Plain-text document sources:

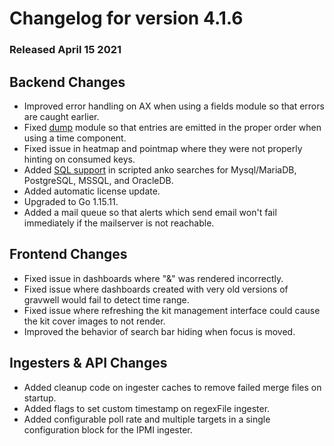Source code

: # Changelog for version 4.1.6

### Released April 15 2021

## Backend Changes
* Improved error handling on AX when using a fields module so that errors are caught earlier.
* Fixed [dump](#!search/dump/dump.md) module so that entries are emitted in the proper order when using a time component.
* Fixed issue in heatmap and pointmap where they were not properly hinting on consumed keys.
* Added [SQL support](#!scripting/scriptingsearch.md#SQL_Usage) in scripted anko searches for Mysql/MariaDB, PostgreSQL, MSSQL, and OracleDB.
* Added automatic license update.
* Upgraded to Go 1.15.11.
* Added a mail queue so that alerts which send email won't fail immediately if the mailserver is not reachable.

## Frontend Changes
* Fixed issue in dashboards where "&" was rendered incorrectly.
* Fixed issue where dashboards created with very old versions of gravwell would fail to detect time range.
* Fixed issue where refreshing the kit management interface could cause the kit cover images to not render.
* Improved the behavior of search bar hiding when focus is moved.

## Ingesters & API Changes
* Added cleanup code on ingester caches to remove failed merge files on startup.
* Added flags to set custom timestamp on regexFile ingester.
* Added configurable poll rate and multiple targets in a single configuration block for the IPMI ingester.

▶ Problem statement
Count the lines in the preceding entries that contain the string "when", and state only the resulting number.

▶ Exercise response
3